Two options of HDFD are available, one producing the best possible vertical resolution and one with an improved colour resolution.

When using the colour resolution option, the data is split into three band-limited versions of the input data using a modified FFT. Then the modified matching pursuit algorithm is applied separately to each of the three components and the results are combined to produce the final outputs.

Illustrative example of frequency splitting used in HDFD with colour resolution option

When using the vertical resolution option, no splitting is carried out and the modified matching pursuit algorithm is applied directly to the input data.

Monday, 24 April 2017

Frequency Decomposition Part 2 - Constant Q

This weeks blog post continues to look at frequency decomposition techniques available in GeoTeric. We previously looked at the Constant Bandwidth technique, we now look at another Standard Frequency Decomposition technique, the Constant Q.

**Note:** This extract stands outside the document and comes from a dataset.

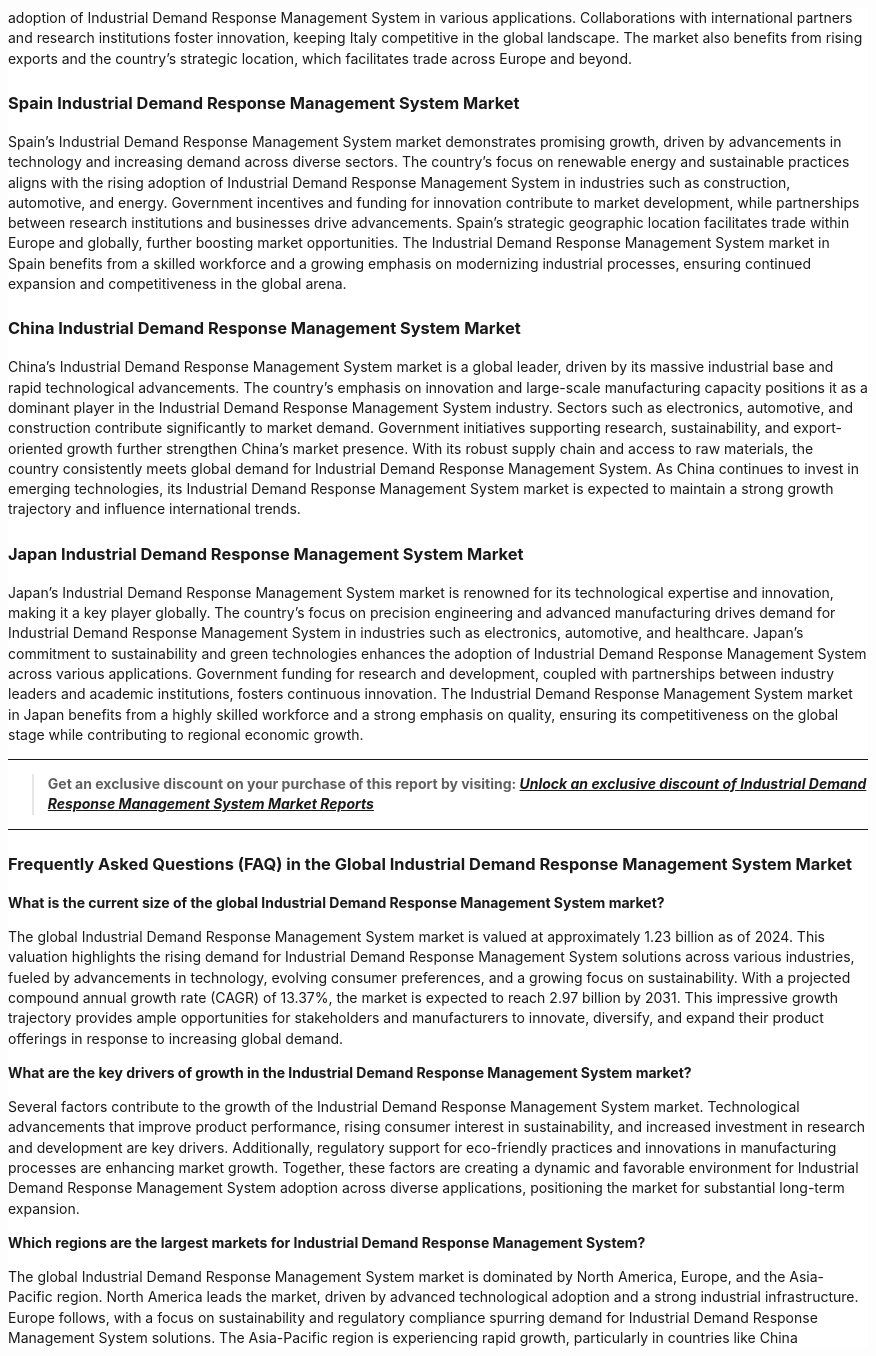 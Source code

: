 adoption of Industrial Demand Response Management System in various applications. Collaborations with international partners and research institutions foster innovation, keeping Italy competitive in the global landscape. The market also benefits from rising exports and the country&rsquo;s strategic location, which facilitates trade across Europe and beyond.</p><h3>Spain Industrial Demand Response Management System Market</h3><p>Spain&rsquo;s Industrial Demand Response Management System market demonstrates promising growth, driven by advancements in technology and increasing demand across diverse sectors. The country&rsquo;s focus on renewable energy and sustainable practices aligns with the rising adoption of Industrial Demand Response Management System in industries such as construction, automotive, and energy. Government incentives and funding for innovation contribute to market development, while partnerships between research institutions and businesses drive advancements. Spain&rsquo;s strategic geographic location facilitates trade within Europe and globally, further boosting market opportunities. The Industrial Demand Response Management System market in Spain benefits from a skilled workforce and a growing emphasis on modernizing industrial processes, ensuring continued expansion and competitiveness in the global arena.</p><h3>China Industrial Demand Response Management System Market</h3><p>China&rsquo;s Industrial Demand Response Management System market is a global leader, driven by its massive industrial base and rapid technological advancements. The country&rsquo;s emphasis on innovation and large-scale manufacturing capacity positions it as a dominant player in the Industrial Demand Response Management System industry. Sectors such as electronics, automotive, and construction contribute significantly to market demand. Government initiatives supporting research, sustainability, and export-oriented growth further strengthen China&rsquo;s market presence. With its robust supply chain and access to raw materials, the country consistently meets global demand for Industrial Demand Response Management System. As China continues to invest in emerging technologies, its Industrial Demand Response Management System market is expected to maintain a strong growth trajectory and influence international trends.</p><h3>Japan Industrial Demand Response Management System Market</h3><p>Japan&rsquo;s Industrial Demand Response Management System market is renowned for its technological expertise and innovation, making it a key player globally. The country&rsquo;s focus on precision engineering and advanced manufacturing drives demand for Industrial Demand Response Management System in industries such as electronics, automotive, and healthcare. Japan&rsquo;s commitment to sustainability and green technologies enhances the adoption of Industrial Demand Response Management System across various applications. Government funding for research and development, coupled with partnerships between industry leaders and academic institutions, fosters continuous innovation. The Industrial Demand Response Management System market in Japan benefits from a highly skilled workforce and a strong emphasis on quality, ensuring its competitiveness on the global stage while contributing to regional economic growth.</p><hr /><blockquote><p><strong>Get an exclusive discount on your purchase of this report by visiting: <em><a href="://marketresearchpulse.com/ask-for-discount/4422?utm_source=Github&amp;utm_medium=0115">Unlock an exclusive discount of Industrial Demand Response Management System Market Reports</a></em>&nbsp;</strong></p></blockquote><hr /><h3>Frequently Asked Questions (FAQ) in the Global Industrial Demand Response Management System Market</h3><p><strong>What is the current size of the global Industrial Demand Response Management System market?</strong></p><p>The global Industrial Demand Response Management System market is valued at approximately 1.23 billion as of 2024. This valuation highlights the rising demand for Industrial Demand Response Management System solutions across various industries, fueled by advancements in technology, evolving consumer preferences, and a growing focus on sustainability. With a projected compound annual growth rate (CAGR) of 13.37%, the market is expected to reach 2.97 billion by 2031. This impressive growth trajectory provides ample opportunities for stakeholders and manufacturers to innovate, diversify, and expand their product offerings in response to increasing global demand.</p><p><strong>What are the key drivers of growth in the Industrial Demand Response Management System market?</strong></p><p>Several factors contribute to the growth of the Industrial Demand Response Management System market. Technological advancements that improve product performance, rising consumer interest in sustainability, and increased investment in research and development are key drivers. Additionally, regulatory support for eco-friendly practices and innovations in manufacturing processes are enhancing market growth. Together, these factors are creating a dynamic and favorable environment for Industrial Demand Response Management System adoption across diverse applications, positioning the market for substantial long-term expansion.</p><p><strong>Which regions are the largest markets for Industrial Demand Response Management System?</strong></p><p>The global Industrial Demand Response Management System market is dominated by North America, Europe, and the Asia-Pacific region. North America leads the market, driven by advanced technological adoption and a strong industrial infrastructure. Europe follows, with a focus on sustainability and regulatory compliance spurring demand for Industrial Demand Response Management System solutions. The Asia-Pacific region is experiencing rapid growth, particularly in countries like China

Link to Part 1 - Constant Bandwidth

Part 2 – Constant Q

Tutorial video can be found here.

The Constant Q method utilises bandpass filters to carry out decomposition with properties similar to a Constant Wavelet Transform (CWT).  The main benefit of this technique is that due to variable filter lengths and bandwidths there is a reduced filter length at higher frequencies, therefore these bands provide an increased vertical resolution whilst the result can still be processed quickly over large volumes.

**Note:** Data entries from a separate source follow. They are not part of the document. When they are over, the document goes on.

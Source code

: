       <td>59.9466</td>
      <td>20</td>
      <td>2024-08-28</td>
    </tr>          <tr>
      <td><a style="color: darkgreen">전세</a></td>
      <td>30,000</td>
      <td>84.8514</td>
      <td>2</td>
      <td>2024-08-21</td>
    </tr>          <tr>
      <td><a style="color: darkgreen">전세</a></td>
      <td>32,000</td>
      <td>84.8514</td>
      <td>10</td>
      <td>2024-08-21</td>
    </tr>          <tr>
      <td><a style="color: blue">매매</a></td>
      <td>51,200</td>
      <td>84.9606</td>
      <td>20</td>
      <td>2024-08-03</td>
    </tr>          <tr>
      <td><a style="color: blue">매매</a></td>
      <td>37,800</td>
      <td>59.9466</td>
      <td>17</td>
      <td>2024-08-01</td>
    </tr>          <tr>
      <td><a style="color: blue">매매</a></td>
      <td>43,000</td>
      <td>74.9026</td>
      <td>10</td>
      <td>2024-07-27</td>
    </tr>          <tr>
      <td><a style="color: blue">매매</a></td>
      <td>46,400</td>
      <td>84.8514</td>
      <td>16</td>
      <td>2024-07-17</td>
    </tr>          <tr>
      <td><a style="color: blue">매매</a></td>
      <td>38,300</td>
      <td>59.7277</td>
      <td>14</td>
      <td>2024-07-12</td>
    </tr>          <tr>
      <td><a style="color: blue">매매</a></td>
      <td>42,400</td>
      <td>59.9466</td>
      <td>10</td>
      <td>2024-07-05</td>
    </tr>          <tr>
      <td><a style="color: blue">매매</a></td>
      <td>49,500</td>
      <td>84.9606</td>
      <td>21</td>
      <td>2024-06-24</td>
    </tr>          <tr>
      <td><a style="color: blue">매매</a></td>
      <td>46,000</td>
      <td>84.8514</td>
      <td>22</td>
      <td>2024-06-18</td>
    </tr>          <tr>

Comparison of Constant Q Blend Vs Seismic 

There are two Constant Q options available: Uniform Constant Q and Exponential Constant Q. One may be beneficial over the other to achieve a good frequency decomposition colour blend depending on the frequency spectrum of the data.

Friday, 14 April 2017

Frequency Decomposition Part 1 - Constant Bandwidth

The Standard Frequency Decomposition module uses bandpass filters to carry out decomposition with properties similar to either a Fast Fourier Transform (FFT) or to a Constant Wavelet Transform (CWT).  Due to the nature of the waveform transformation between the frequency and time domains there is resulting uncertainty, as defined by uncertainty principle. Therefore, the different frequency decomposition methods show differences between the frequency resolution and temporal resolution with the two being traded off against each other.

Over the next three weeks the blog will focus on the different frequency decomposition techniques available in GeoTeric with accompanying tutorial videos. In part 1 we will look at the Constant Bandwidth decomposition method.

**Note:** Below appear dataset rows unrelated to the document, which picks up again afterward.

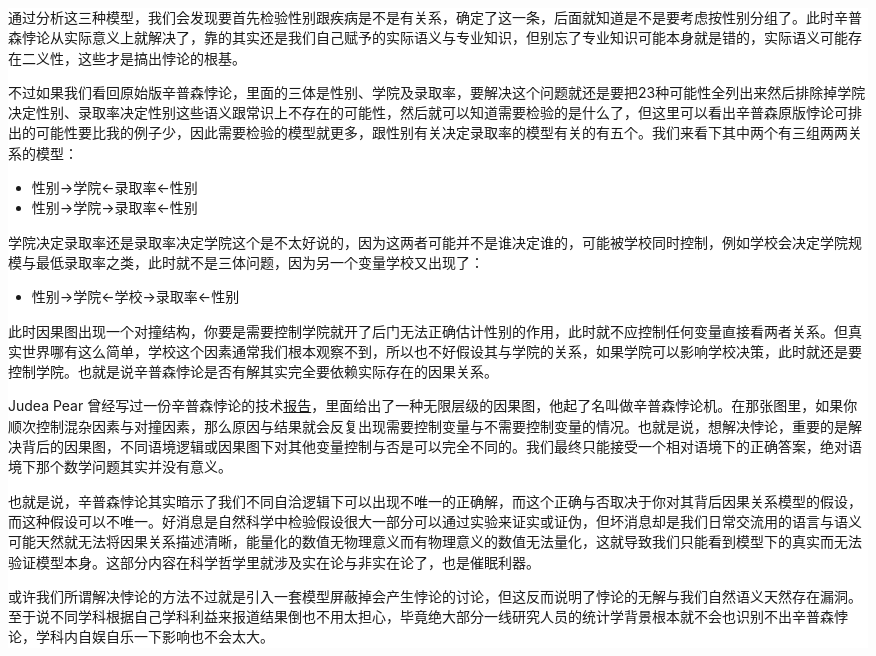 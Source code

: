 通过分析这三种模型，我们会发现要首先检验性别跟疾病是不是有关系，确定了这一条，后面就知道是不是要考虑按性别分组了。此时辛普森悖论从实际意义上就解决了，靠的其实还是我们自己赋予的实际语义与专业知识，但别忘了专业知识可能本身就是错的，实际语义可能存在二义性，这些才是搞出悖论的根基。

不过如果我们看回原始版辛普森悖论，里面的三体是性别、学院及录取率，要解决这个问题就还是要把23种可能性全列出来然后排除掉学院决定性别、录取率决定性别这些语义跟常识上不存在的可能性，然后就可以知道需要检验的是什么了，但这里可以看出辛普森原版悖论可排出的可能性要比我的例子少，因此需要检验的模型就更多，跟性别有关决定录取率的模型有关的有五个。我们来看下其中两个有三组两两关系的模型：

- 性别->学院<-录取率<-性别
- 性别->学院->录取率<-性别

学院决定录取率还是录取率决定学院这个是不太好说的，因为这两者可能并不是谁决定谁的，可能被学校同时控制，例如学校会决定学院规模与最低录取率之类，此时就不是三体问题，因为另一个变量学校又出现了：

- 性别->学院<-学校->录取率<-性别

此时因果图出现一个对撞结构，你要是需要控制学院就开了后门无法正确估计性别的作用，此时就不应控制任何变量直接看两者关系。但真实世界哪有这么简单，学校这个因素通常我们根本观察不到，所以也不好假设其与学院的关系，如果学院可以影响学校决策，此时就还是要控制学院。也就是说辛普森悖论是否有解其实完全要依赖实际存在的因果关系。

Judea Pear 曾经写过一份辛普森悖论的技术[报告](http://ftp.cs.ucla.edu/pub/stat_ser/r414.pdf)，里面给出了一种无限层级的因果图，他起了名叫做辛普森悖论机。在那张图里，如果你顺次控制混杂因素与对撞因素，那么原因与结果就会反复出现需要控制变量与不需要控制变量的情况。也就是说，想解决悖论，重要的是解决背后的因果图，不同语境逻辑或因果图下对其他变量控制与否是可以完全不同的。我们最终只能接受一个相对语境下的正确答案，绝对语境下那个数学问题其实并没有意义。

也就是说，辛普森悖论其实暗示了我们不同自洽逻辑下可以出现不唯一的正确解，而这个正确与否取决于你对其背后因果关系模型的假设，而这种假设可以不唯一。好消息是自然科学中检验假设很大一部分可以通过实验来证实或证伪，但坏消息却是我们日常交流用的语言与语义可能天然就无法将因果关系描述清晰，能量化的数值无物理意义而有物理意义的数值无法量化，这就导致我们只能看到模型下的真实而无法验证模型本身。这部分内容在科学哲学里就涉及实在论与非实在论了，也是催眠利器。

或许我们所谓解决悖论的方法不过就是引入一套模型屏蔽掉会产生悖论的讨论，但这反而说明了悖论的无解与我们自然语义天然存在漏洞。至于说不同学科根据自己学科利益来报道结果倒也不用太担心，毕竟绝大部分一线研究人员的统计学背景根本就不会也识别不出辛普森悖论，学科内自娱自乐一下影响也不会太大。
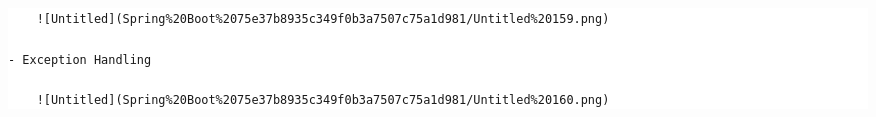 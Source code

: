         ![Untitled](Spring%20Boot%2075e37b8935c349f0b3a7507c75a1d981/Untitled%20159.png)
        
    - Exception Handling
        
        ![Untitled](Spring%20Boot%2075e37b8935c349f0b3a7507c75a1d981/Untitled%20160.png)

Part 1 – Constant Bandwidth

Watch the Tutorial Video here

The Constant Bandwidth method utilises bandpass filters to carry out decomposition with properties similar to a Fast Fourier Transform (FFT). It is a good reconnaissance option since it provides excellent frequency resolution and is fast to process; however, it tends to lack the vertical resolution of other available techniques required for detailed reservoir scale analysis. Constant Bandwidth mode is generally used when the aim of the decomposition is to differentiate between different geological elements on the basis of their bulk properties, for example delineation of large channel systems, salt bodies or gas chimneys.

When using the Constant Bandwidth method the bandwidths and filter lengths of the individual frequency bands are the same, which allows a like-for-like comparison between the bands. The filter lengths are generally high and therefore there is a large amount of vertical smearing, however due to the relatively narrow bandwidths high frequency resolution can be achieved.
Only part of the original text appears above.